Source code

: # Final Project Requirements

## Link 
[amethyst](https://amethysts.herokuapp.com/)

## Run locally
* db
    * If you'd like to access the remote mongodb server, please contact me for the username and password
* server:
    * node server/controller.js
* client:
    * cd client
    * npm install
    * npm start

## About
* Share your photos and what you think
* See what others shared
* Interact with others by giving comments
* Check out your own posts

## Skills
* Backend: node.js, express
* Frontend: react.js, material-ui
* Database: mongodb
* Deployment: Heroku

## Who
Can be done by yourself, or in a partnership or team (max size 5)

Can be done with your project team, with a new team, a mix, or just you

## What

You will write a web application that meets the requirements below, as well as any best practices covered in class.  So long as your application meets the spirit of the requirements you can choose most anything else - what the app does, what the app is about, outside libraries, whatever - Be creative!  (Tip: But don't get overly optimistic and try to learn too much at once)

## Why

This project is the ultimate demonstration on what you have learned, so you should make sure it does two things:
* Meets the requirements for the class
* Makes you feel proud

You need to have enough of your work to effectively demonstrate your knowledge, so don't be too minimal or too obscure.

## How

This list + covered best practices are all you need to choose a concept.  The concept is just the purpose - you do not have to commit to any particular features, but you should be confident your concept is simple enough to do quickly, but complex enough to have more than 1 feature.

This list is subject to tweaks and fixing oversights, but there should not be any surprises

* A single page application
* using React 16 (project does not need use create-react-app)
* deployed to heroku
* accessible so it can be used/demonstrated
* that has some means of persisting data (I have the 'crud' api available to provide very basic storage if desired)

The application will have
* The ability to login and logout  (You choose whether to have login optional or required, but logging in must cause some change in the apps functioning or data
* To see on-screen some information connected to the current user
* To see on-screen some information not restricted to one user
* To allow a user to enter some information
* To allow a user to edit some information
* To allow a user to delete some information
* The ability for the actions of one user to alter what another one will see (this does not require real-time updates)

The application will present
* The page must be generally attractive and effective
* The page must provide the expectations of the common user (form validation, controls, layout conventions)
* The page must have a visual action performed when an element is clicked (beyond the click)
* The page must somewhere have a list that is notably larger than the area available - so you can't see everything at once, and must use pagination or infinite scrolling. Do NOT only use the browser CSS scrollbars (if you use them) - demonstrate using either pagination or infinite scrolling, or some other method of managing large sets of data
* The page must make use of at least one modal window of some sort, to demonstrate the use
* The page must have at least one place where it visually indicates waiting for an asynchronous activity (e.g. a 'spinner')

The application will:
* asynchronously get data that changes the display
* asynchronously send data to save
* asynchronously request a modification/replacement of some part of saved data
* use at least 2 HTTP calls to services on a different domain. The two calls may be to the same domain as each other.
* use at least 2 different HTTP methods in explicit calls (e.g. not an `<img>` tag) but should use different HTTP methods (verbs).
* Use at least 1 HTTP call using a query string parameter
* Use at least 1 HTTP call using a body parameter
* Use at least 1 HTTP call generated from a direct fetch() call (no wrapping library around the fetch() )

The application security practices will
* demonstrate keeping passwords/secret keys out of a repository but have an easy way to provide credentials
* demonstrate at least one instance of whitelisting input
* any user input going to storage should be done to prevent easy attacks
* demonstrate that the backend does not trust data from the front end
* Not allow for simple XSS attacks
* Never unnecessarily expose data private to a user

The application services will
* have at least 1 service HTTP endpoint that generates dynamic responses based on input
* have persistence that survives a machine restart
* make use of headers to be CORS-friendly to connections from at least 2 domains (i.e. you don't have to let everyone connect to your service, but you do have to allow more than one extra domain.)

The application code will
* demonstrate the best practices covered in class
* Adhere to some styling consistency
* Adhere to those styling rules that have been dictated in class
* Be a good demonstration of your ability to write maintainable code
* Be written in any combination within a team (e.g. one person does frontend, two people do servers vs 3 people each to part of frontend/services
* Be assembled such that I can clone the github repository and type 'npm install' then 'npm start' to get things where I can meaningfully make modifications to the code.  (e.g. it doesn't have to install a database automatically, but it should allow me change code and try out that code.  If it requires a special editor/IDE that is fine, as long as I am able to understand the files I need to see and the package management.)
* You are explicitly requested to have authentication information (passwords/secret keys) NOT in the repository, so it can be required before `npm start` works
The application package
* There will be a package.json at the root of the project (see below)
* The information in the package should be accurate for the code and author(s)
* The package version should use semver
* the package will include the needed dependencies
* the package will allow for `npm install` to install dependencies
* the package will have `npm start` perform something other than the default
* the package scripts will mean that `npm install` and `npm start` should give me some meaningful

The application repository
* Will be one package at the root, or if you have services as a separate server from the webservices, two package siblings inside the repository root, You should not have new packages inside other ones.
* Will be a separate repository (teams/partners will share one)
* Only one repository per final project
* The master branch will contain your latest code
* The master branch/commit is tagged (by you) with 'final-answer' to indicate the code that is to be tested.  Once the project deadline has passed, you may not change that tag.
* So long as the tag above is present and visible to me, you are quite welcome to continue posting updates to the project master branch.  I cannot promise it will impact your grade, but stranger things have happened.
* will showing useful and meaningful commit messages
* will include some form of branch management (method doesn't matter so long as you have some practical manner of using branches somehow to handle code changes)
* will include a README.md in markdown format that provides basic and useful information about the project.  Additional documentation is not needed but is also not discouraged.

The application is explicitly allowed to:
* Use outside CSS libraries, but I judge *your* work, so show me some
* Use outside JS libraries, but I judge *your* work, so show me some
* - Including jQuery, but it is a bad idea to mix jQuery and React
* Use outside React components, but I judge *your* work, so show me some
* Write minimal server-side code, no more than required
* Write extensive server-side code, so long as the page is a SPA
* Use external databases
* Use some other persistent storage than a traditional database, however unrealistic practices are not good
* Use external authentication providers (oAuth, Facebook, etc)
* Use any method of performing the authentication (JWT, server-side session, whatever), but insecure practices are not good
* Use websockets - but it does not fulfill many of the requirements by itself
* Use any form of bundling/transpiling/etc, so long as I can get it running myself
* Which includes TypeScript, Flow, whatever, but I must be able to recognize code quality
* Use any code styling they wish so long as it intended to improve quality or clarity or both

* Problem *
Output should match, line for line, the stretch of the material above from the line holding "You are explicitly" through the line holding "change that tag.".

* Task answer *
* You are explicitly requested to have authentication information (passwords/secret keys) NOT in the repository, so it can be required before `npm start` works
The application package
* There will be a package.json at the root of the project (see below)
* The information in the package should be accurate for the code and author(s)
* The package version should use semver
* the package will include the needed dependencies
* the package will allow for `npm install` to install dependencies
* the package will have `npm start` perform something other than the default
* the package scripts will mean that `npm install` and `npm start` should give me some meaningful

The application repository
* Will be one package at the root, or if you have services as a separate server from the webservices, two package siblings inside the repository root, You should not have new packages inside other ones.
* Will be a separate repository (teams/partners will share one)
* Only one repository per final project
* The master branch will contain your latest code
* The master branch/commit is tagged (by you) with 'final-answer' to indicate the code that is to be tested.  Once the project deadline has passed, you may not change that tag.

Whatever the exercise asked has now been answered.